**Your task:**
Return the material exactly, first line through the line containing "- We start producing", and nothing more. Pictures stay out.

**********

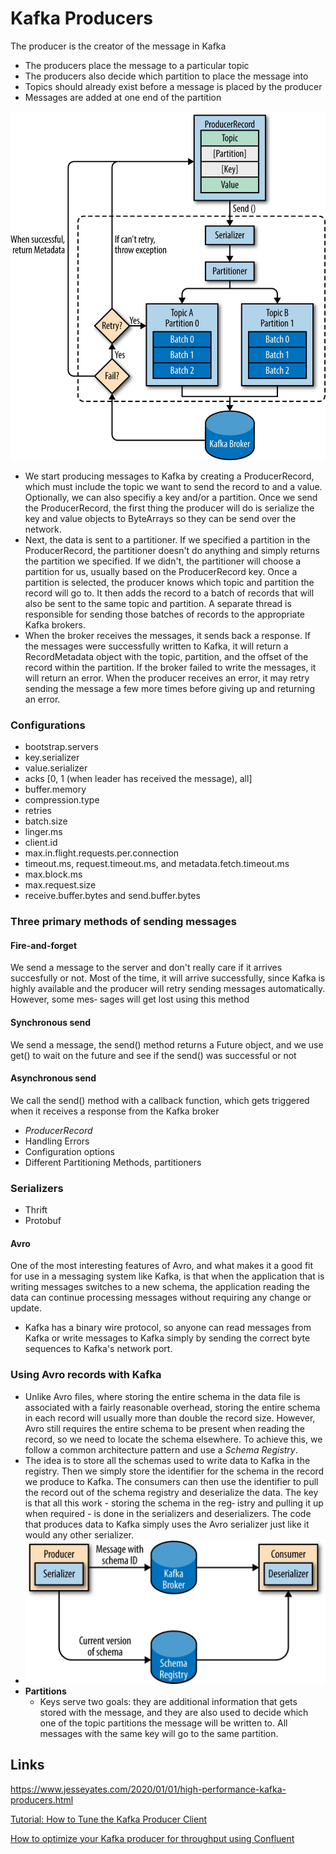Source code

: # Kafka Producers

The producer is the creator of the message in Kafka

- The producers place the message to a particular topic
- The producers also decide which partition to place the message into
- Topics should already exist before a message is placed by the producer
- Messages are added at one end of the partition

![image](../../media/Technologies-Kafka-Kafka-Producers-image1.jpg)

- We start producing messages to Kafka by creating a ProducerRecord, which must include the topic we want to send the record to and a value. Optionally, we can also specifiy a key and/or a partition. Once we send the ProducerRecord, the first thing the producer will do is serialize the key and value objects to ByteArrays so they can be send over the network.
- Next, the data is sent to a partitioner. If we specified a partition in the ProducerRecord, the partitioner doesn't do anything and simply returns the partition we specified. If we didn't, the partitioner will choose a partition for us, usually based on the ProducerRecord key. Once a partition is selected, the producer knows which topic and partition the record will go to. It then adds the record to a batch of records that will also be sent to the same topic and partition. A separate thread is responsible for sending those batches of records to the appropriate Kafka brokers.
- When the broker receives the messages, it sends back a response. If the messages were successfully written to Kafka, it will return a RecordMetadata object with the topic, partition, and the offset of the record within the partition. If the broker failed to write the messages, it will return an error. When the producer receives an error, it may retry sending the message a few more times before giving up and returning an error.

### Configurations

- bootstrap.servers
- key.serializer
- value.serializer
- acks [0, 1 (when leader has received the message), all]
- buffer.memory
- compression.type
- retries
- batch.size
- linger.ms
- client.id
- max.in.flight.requests.per.connection
- timeout.ms, request.timeout.ms, and metadata.fetch.timeout.ms
- max.block.ms
- max.request.size
- receive.buffer.bytes and send.buffer.bytes

### Three primary methods of sending messages

#### Fire-and-forget

We send a message to the server and don't really care if it arrives succesfully or not. Most of the time, it will arrive successfully, since Kafka is highly available and the producer will retry sending messages automatically. However, some mes‐ sages will get lost using this method

#### Synchronous send

We send a message, the send() method returns a Future object, and we use get() to wait on the future and see if the send() was successful or not

#### Asynchronous send

We call the send() method with a callback function, which gets triggered when it receives a response from the Kafka broker

- *ProducerRecord*
- Handling Errors
- Configuration options
- Different Partitioning Methods, partitioners

### Serializers

- Thrift
- Protobuf

#### Avro

One of the most interesting features of Avro, and what makes it a good fit for use in a messaging system like Kafka, is that when the application that is writing messages switches to a new schema, the application reading the data can continue processing messages without requiring any change or update.

- Kafka has a binary wire protocol, so anyone can read messages from Kafka or write messages to Kafka simply by sending the correct byte sequences to Kafka's network port.

### Using Avro records with Kafka

- Unlike Avro files, where storing the entire schema in the data file is associated with a fairly reasonable overhead, storing the entire schema in each record will usually more than double the record size. However, Avro still requires the entire schema to be present when reading the record, so we need to locate the schema elsewhere. To achieve this, we follow a common architecture pattern and use a *Schema Registry*.
- The idea is to store all the schemas used to write data to Kafka in the registry. Then we simply store the identifier for the schema in the record we produce to Kafka. The consumers can then use the identifier to pull the record out of the schema registry and deserialize the data. The key is that all this work - storing the schema in the reg‐ istry and pulling it up when required - is done in the serializers and deserializers. The code that produces data to Kafka simply uses the Avro serializer just like it would any other serializer.
- ![image](../../media/Technologies-Kafka-Kafka-Producers-image2.jpg)
- **Partitions**
    - Keys serve two goals: they are additional information that gets stored with the message, and they are also used to decide which one of the topic partitions the message will be written to. All messages with the same key will go to the same partition.

## Links

https://www.jesseyates.com/2020/01/01/high-performance-kafka-producers.html

[Tutorial: How to Tune the Kafka Producer Client](https://developer.confluent.io/courses/architecture/producer-hands-on/)

[How to optimize your Kafka producer for throughput using Confluent](https://developer.confluent.io/tutorials/optimize-producer-throughput/confluent.html)
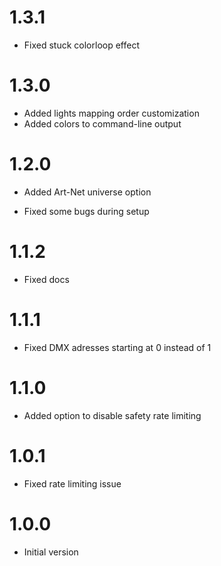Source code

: # 1.3.1

- Fixed stuck colorloop effect

# 1.3.0

+ Added lights mapping order customization
+ Added colors to command-line output

# 1.2.0

+ Added Art-Net universe option
- Fixed some bugs during setup

# 1.1.2

- Fixed docs

# 1.1.1

- Fixed DMX adresses starting at 0 instead of 1

# 1.1.0

+ Added option to disable safety rate limiting

# 1.0.1

- Fixed rate limiting issue

# 1.0.0

- Initial version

**********

**Result below:**
Source code

: # Kafka Producers

The producer is the creator of the message in Kafka

- The producers place the message to a particular topic
- The producers also decide which partition to place the message into
- Topics should already exist before a message is placed by the producer
- Messages are added at one end of the partition

![image](../../media/Technologies-Kafka-Kafka-Producers-image1.jpg)

- We start producing messages to Kafka by creating a ProducerRecord, which must include the topic we want to send the record to and a value. Optionally, we can also specifiy a key and/or a partition. Once we send the ProducerRecord, the first thing the producer will do is serialize the key and value objects to ByteArrays so they can be send over the network.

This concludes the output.